> **Stored data**:
= = = = =

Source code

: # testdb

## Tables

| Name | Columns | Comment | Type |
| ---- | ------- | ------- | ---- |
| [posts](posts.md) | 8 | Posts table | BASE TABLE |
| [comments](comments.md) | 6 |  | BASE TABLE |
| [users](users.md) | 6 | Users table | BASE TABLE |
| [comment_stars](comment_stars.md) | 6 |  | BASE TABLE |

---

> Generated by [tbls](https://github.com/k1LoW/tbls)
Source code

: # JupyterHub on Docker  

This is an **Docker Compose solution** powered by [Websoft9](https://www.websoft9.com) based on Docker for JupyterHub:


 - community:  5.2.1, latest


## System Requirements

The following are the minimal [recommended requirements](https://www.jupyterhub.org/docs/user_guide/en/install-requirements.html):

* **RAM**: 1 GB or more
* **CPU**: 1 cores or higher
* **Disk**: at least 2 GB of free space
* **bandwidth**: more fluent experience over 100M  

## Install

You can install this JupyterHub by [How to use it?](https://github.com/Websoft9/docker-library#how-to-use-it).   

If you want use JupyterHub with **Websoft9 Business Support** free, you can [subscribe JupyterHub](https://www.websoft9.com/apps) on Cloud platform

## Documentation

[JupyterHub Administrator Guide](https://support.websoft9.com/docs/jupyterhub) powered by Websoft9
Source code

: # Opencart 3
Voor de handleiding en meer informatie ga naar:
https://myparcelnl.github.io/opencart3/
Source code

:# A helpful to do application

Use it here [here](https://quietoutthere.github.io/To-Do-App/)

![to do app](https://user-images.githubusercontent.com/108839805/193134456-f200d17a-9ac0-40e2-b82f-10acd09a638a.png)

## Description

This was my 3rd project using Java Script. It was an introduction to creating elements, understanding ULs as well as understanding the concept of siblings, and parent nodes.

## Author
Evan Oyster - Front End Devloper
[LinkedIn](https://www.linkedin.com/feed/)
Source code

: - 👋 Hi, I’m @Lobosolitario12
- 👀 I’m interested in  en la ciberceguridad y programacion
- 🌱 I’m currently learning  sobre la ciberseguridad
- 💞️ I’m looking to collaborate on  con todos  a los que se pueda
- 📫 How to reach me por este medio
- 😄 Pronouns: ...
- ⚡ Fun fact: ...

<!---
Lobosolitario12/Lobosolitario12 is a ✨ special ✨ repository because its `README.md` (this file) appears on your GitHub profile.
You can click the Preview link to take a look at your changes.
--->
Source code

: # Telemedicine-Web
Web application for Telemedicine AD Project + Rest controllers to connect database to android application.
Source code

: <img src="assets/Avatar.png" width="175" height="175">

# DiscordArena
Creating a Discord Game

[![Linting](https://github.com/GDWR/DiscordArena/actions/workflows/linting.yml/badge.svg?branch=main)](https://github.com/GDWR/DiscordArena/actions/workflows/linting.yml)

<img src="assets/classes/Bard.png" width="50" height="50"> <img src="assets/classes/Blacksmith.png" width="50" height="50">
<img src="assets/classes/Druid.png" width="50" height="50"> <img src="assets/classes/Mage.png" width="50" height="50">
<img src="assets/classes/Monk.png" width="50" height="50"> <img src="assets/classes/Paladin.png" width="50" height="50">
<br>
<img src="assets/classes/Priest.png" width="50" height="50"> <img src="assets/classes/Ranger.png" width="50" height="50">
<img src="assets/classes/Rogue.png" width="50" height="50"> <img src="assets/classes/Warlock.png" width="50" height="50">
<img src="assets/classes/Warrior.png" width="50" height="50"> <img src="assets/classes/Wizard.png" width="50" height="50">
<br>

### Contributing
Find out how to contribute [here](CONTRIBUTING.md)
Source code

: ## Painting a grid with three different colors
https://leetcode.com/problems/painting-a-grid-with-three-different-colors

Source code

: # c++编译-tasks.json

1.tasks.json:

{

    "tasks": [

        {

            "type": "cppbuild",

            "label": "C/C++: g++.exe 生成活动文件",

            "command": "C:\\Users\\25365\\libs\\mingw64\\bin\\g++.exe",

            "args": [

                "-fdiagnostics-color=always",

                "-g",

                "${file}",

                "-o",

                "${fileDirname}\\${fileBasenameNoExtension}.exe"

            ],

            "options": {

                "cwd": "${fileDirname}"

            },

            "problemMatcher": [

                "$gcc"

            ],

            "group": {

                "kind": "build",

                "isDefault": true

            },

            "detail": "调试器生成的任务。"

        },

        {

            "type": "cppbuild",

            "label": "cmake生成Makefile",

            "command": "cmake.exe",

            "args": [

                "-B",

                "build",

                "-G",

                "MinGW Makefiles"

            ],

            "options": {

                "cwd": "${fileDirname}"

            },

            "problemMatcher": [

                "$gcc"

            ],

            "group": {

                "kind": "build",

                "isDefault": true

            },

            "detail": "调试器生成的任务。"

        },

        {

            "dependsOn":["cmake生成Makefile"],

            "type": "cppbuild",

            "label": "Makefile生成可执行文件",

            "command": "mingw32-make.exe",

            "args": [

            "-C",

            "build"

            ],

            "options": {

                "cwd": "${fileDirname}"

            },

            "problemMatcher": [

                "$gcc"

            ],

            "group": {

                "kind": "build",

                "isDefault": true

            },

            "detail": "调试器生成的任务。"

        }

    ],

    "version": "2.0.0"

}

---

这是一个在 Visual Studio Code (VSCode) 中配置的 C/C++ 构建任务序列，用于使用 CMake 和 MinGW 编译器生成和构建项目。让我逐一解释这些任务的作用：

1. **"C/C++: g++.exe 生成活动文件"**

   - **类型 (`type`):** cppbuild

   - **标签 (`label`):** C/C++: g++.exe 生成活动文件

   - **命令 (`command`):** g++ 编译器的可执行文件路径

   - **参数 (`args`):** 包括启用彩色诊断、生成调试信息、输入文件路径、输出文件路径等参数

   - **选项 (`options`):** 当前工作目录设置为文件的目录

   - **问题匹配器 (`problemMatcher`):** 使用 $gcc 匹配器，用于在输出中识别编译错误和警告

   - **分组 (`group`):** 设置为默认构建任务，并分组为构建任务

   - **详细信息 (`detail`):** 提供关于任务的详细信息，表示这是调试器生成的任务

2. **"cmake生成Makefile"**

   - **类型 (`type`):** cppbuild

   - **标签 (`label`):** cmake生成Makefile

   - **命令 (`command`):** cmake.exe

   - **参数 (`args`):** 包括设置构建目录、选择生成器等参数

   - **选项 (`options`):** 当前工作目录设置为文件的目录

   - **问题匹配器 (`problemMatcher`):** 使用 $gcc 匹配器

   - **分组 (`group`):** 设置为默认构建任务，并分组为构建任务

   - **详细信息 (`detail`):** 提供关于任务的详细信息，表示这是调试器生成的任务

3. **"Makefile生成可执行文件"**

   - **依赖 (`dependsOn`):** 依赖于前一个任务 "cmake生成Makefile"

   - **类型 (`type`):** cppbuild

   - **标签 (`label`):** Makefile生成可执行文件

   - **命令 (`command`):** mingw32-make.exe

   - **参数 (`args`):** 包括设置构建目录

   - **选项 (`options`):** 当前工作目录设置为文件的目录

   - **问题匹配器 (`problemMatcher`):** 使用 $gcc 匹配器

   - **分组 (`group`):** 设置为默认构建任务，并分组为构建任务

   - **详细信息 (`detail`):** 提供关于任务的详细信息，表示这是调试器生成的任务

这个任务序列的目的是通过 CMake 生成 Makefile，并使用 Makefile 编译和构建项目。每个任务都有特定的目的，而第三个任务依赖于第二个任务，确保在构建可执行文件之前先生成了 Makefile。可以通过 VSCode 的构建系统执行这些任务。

= = = = =

> **What is needed**: Starting from the first line of the records above, retype each line exactly up to and including the one that contains "to do application", and nothing more.

> **Exercise output**:
Source code

: # testdb

## Tables

| Name | Columns | Comment | Type |
| ---- | ------- | ------- | ---- |
| [posts](posts.md) | 8 | Posts table | BASE TABLE |
| [comments](comments.md) | 6 |  | BASE TABLE |
| [users](users.md) | 6 | Users table | BASE TABLE |
| [comment_stars](comment_stars.md) | 6 |  | BASE TABLE |

---

> Generated by [tbls](https://github.com/k1LoW/tbls)
Source code

: # JupyterHub on Docker  

This is an **Docker Compose solution** powered by [Websoft9](https://www.websoft9.com) based on Docker for JupyterHub:


 - community:  5.2.1, latest


## System Requirements

The following are the minimal [recommended requirements](https://www.jupyterhub.org/docs/user_guide/en/install-requirements.html):

* **RAM**: 1 GB or more
* **CPU**: 1 cores or higher
* **Disk**: at least 2 GB of free space
* **bandwidth**: more fluent experience over 100M  

## Install

You can install this JupyterHub by [How to use it?](https://github.com/Websoft9/docker-library#how-to-use-it).   

If you want use JupyterHub with **Websoft9 Business Support** free, you can [subscribe JupyterHub](https://www.websoft9.com/apps) on Cloud platform

## Documentation

[JupyterHub Administrator Guide](https://support.websoft9.com/docs/jupyterhub) powered by Websoft9
Source code

: # Opencart 3
Voor de handleiding en meer informatie ga naar:
https://myparcelnl.github.io/opencart3/
Source code

:# A helpful to do application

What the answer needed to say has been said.